- _How to complete this task_:
Copy the records below word for word. Stop after the line that contains "che individuano il".

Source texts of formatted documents

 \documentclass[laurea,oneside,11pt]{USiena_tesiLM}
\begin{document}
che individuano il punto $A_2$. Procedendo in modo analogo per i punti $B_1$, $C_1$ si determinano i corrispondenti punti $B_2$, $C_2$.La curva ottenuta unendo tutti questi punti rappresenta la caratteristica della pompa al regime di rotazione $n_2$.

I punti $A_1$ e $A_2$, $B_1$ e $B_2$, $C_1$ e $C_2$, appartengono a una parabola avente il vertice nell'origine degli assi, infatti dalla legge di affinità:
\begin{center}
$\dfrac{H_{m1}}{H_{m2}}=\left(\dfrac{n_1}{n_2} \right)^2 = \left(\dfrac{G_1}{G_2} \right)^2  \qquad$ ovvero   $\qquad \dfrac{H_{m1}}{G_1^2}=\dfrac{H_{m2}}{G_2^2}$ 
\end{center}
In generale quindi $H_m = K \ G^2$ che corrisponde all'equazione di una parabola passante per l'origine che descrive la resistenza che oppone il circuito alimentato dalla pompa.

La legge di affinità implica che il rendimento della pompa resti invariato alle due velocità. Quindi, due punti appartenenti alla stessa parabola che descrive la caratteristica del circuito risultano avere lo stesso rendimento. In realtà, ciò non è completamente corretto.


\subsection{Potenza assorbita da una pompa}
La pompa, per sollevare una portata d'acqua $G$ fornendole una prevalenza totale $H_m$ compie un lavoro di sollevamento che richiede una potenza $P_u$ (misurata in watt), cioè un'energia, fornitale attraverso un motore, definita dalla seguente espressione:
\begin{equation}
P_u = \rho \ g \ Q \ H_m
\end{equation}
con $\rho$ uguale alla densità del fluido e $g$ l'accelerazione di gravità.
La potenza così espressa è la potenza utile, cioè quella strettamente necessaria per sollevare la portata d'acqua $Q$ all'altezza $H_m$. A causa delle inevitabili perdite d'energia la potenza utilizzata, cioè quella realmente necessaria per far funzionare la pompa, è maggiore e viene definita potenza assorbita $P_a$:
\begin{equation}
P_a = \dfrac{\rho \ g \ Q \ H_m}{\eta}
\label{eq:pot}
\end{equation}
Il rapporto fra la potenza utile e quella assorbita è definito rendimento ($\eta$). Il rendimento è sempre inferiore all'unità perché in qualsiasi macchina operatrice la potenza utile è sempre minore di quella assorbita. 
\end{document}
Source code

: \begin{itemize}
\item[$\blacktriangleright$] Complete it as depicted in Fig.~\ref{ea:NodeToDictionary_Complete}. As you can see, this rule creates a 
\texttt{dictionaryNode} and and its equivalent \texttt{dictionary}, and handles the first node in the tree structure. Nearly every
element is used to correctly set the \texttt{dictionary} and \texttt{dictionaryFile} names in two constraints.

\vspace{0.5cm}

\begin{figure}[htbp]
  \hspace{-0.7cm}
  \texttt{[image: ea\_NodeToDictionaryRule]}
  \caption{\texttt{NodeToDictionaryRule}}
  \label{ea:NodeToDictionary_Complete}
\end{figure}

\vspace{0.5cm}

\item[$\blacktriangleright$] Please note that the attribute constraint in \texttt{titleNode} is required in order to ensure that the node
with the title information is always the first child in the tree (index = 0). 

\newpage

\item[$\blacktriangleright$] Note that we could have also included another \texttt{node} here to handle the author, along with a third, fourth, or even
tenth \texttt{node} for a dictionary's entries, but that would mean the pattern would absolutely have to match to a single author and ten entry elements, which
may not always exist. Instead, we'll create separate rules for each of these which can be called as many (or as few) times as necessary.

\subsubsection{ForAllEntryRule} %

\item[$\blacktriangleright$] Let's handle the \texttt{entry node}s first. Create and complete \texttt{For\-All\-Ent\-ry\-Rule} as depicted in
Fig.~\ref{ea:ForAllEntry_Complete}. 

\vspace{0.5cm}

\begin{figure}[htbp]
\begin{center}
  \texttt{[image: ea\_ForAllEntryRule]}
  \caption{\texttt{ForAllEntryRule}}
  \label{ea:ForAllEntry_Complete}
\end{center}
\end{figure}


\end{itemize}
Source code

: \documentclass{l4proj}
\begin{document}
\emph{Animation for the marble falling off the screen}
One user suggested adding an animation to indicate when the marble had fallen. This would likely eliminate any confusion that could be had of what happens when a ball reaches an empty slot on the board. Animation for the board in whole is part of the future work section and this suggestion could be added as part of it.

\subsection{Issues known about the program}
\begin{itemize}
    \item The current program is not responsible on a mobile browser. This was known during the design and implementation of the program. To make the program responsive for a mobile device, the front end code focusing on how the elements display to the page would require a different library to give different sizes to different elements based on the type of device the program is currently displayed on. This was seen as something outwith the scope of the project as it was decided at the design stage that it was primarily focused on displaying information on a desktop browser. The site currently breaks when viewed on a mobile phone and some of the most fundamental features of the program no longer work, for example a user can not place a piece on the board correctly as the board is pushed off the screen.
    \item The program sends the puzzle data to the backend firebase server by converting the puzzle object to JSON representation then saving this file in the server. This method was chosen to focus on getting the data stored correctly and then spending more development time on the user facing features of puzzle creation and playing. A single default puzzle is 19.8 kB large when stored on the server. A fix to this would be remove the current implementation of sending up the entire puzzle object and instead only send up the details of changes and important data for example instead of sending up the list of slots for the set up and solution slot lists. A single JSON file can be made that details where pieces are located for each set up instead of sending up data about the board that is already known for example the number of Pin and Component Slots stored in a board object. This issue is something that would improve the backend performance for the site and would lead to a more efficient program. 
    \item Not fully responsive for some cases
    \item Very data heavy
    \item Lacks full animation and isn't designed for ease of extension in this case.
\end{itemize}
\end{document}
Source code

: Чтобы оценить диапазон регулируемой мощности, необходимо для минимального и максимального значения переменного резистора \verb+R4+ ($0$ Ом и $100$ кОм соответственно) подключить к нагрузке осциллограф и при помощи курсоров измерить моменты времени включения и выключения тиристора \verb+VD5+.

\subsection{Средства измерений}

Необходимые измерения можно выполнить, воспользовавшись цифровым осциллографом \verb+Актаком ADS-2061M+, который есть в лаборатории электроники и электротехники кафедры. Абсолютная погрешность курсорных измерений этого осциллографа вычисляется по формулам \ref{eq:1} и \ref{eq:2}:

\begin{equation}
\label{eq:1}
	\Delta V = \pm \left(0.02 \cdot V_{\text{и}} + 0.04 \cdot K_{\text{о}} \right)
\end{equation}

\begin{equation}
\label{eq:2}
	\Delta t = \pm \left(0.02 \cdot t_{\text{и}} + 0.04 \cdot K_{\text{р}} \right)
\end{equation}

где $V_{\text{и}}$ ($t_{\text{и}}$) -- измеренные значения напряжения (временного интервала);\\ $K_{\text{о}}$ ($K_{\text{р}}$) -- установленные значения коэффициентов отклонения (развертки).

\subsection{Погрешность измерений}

- _Solution to this exercise_:
 \documentclass[laurea,oneside,11pt]{USiena_tesiLM}
\begin{document}
che individuano il punto $A_2$. Procedendo in modo analogo per i punti $B_1$, $C_1$ si determinano i corrispondenti punti $B_2$, $C_2$.La curva ottenuta unendo tutti questi punti rappresenta la caratteristica della pompa al regime di rotazione $n_2$.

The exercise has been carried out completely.